O primeiro gráfico resume os resultados de cinco rodadas da pesquisa CNT/Sensus, realizadas entre maio de 2005 e fevereiro de 2006, no que diz respeito à seguinte pergunta: "a política econômica do presidente Lula tem sido conduzida de maneira adequada (está no rumo certo) ou inadequada (não está no rumo certo)?". A percepção de que a política econômica tem sido adequadamente conduzida vem correspondendo à cerca de 40% do eleitorado. Por outro lado, as pesquisas CNT/Sensus apontam também para uma ligeira preponderância da visão de que a política econômica não estaria no rumo certo.

-------------------------------------------------------------------------------- Os 40% que aprovam a continuidade comporiam uma coalizão de veto poderosa à políticas geradoras de inflação --------------------------------------------------------------------------------

Quando se examina a série de pesquisas do Datafolha, no entanto, os resultados são mais claramente favoráveis à manutenção da política econômica. O segundo gráfico abrange três levantamentos realizados entre dezembro de 2004 e fevereiro de 2006, que perguntavam ao entrevistado: "como o senhor avalia o desempenho do presidente Lula na área econômica?". Na metodologia do Datafolha, as respostas podem ser positiva, regular ou negativa. Em todas as rodadas da pesquisa, a avaliação positiva do quesito oscilou em torno de 40% do eleitorado. No outro extremo, a avaliação negativa da política econômica tem permanecido fortemente minoritária. Mas o patamar elevado da avaliação "regular" sugere, quando se comparam estes resultados do Datafolha com os da CNT/Sensus, que a maior parte da suposta rejeição à política econômica verificada no gráfico anterior corresponde, na verdade, não a uma reprovação incondicional, mas sim a uma certa indiferença.
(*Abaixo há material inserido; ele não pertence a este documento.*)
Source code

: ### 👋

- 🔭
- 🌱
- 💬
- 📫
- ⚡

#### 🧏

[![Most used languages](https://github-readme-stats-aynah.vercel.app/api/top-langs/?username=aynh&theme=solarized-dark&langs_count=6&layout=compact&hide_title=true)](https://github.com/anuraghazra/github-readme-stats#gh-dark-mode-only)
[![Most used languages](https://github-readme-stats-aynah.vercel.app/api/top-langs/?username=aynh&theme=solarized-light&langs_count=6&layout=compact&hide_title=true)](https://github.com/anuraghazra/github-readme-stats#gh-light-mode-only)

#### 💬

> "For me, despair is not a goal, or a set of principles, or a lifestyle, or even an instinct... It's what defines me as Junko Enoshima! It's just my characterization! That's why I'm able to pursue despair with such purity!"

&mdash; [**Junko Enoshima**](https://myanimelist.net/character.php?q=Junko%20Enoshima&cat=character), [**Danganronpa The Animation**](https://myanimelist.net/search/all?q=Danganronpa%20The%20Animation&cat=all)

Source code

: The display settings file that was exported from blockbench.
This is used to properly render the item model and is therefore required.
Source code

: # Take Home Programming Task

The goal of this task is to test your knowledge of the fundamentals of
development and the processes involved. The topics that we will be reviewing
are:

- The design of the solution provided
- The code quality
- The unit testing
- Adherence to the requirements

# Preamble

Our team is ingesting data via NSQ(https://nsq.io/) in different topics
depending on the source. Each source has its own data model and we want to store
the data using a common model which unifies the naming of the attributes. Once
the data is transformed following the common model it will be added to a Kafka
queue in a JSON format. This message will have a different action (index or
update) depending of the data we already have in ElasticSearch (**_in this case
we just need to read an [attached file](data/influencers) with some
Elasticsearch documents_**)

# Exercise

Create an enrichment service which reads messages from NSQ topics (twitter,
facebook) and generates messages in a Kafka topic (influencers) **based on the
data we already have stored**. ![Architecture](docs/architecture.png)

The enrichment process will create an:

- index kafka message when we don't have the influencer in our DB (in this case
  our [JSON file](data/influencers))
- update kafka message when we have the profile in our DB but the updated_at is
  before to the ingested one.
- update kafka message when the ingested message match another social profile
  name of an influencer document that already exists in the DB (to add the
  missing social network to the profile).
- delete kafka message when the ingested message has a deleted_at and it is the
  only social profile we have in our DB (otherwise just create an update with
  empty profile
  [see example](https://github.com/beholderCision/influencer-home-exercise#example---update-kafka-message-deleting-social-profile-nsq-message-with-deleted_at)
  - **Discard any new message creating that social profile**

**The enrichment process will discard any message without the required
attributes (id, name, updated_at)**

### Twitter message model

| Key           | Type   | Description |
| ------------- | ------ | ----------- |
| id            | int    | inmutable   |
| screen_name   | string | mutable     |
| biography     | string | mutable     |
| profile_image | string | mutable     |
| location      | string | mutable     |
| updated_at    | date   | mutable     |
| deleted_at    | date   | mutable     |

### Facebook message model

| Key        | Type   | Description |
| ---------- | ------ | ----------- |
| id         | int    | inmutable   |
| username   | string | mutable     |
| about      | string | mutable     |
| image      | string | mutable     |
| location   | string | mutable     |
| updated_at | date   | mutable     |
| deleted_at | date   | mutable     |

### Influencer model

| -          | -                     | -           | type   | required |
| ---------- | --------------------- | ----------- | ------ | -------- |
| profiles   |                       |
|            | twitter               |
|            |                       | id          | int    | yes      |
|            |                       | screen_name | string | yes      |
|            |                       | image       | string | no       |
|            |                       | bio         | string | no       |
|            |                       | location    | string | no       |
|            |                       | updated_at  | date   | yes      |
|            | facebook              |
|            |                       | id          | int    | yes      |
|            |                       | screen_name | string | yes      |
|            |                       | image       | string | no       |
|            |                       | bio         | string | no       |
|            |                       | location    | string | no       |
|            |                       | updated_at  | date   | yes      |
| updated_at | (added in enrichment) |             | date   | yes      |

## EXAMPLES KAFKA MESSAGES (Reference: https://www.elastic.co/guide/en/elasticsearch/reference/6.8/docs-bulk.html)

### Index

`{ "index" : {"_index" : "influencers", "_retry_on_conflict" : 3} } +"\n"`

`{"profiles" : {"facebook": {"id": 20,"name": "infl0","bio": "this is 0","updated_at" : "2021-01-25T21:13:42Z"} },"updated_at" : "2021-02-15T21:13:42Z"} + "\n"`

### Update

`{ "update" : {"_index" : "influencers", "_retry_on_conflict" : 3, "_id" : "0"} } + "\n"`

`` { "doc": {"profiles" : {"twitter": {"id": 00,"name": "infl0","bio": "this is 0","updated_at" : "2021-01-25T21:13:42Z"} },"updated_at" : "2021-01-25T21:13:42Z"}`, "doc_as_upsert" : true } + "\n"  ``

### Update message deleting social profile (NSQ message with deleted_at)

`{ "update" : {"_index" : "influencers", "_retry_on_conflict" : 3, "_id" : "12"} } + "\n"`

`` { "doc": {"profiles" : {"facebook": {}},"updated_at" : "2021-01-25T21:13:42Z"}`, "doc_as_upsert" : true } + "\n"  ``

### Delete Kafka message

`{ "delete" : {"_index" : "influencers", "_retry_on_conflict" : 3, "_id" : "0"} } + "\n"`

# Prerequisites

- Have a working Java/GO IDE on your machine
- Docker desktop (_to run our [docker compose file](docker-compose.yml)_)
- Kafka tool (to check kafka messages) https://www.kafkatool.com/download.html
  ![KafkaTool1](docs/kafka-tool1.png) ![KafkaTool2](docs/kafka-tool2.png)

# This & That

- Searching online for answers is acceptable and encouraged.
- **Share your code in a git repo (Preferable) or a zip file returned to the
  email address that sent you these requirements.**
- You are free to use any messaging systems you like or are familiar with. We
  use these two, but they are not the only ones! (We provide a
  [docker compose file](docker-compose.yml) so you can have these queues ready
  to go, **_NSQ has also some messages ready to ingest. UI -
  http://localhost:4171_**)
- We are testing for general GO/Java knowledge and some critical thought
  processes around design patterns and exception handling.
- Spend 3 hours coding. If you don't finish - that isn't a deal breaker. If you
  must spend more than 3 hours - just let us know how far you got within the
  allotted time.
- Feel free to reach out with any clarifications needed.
Entre os principais institutos, apenas o Ibope não possui uma série histórica de dados sobre o apoio à política econômica. No entanto, a pesquisa CNI/Ibope realizada em março de 2006 incluiu a seguinte pergunta: "na eleição de outubro, o senhor pretende votar em um candidato a presidente da República que: 1) faça mudanças profundas na política econômica em vigor; 2) dê continuidade à atual política econômica; ou 3) mantenha as linhas gerais da atual política econômica, fazendo alguns ajustes?". Ainda que 54% dos entrevistados tenham optado pela primeira alternativa, a soma das outras duas respostas foi novamente igual a 40%!

A análise dos dados produzidos por três diferentes institutos de pesquisa revela haver um contingente relativamente estável do eleitorado, próximo a 40% do total, que reiteradamente manifesta apoio à atual política econômica. No outro extremo, as evidências sobre a rejeição a essa mesma política não são conclusivas, já que o patamar de rejeição varia bastante de acordo com o instituto de pesquisa. De qualquer maneira, mesmo supondo-se que os outros 60% do eleitorado rejeitem terminantemente a política econômica em vigor (o que não é absolutamente verdadeiro), não parece razoável supor que existam fortes e sistemáticos incentivos eleitorais para que o governo modifique as diretrizes seguidas nos últimos anos. Na pior das hipóteses, os 40% da população que aprovam a continuidade da política econômica constituiriam uma coalizão de veto muito poderosa à políticas percebidas como geradoras de inflação.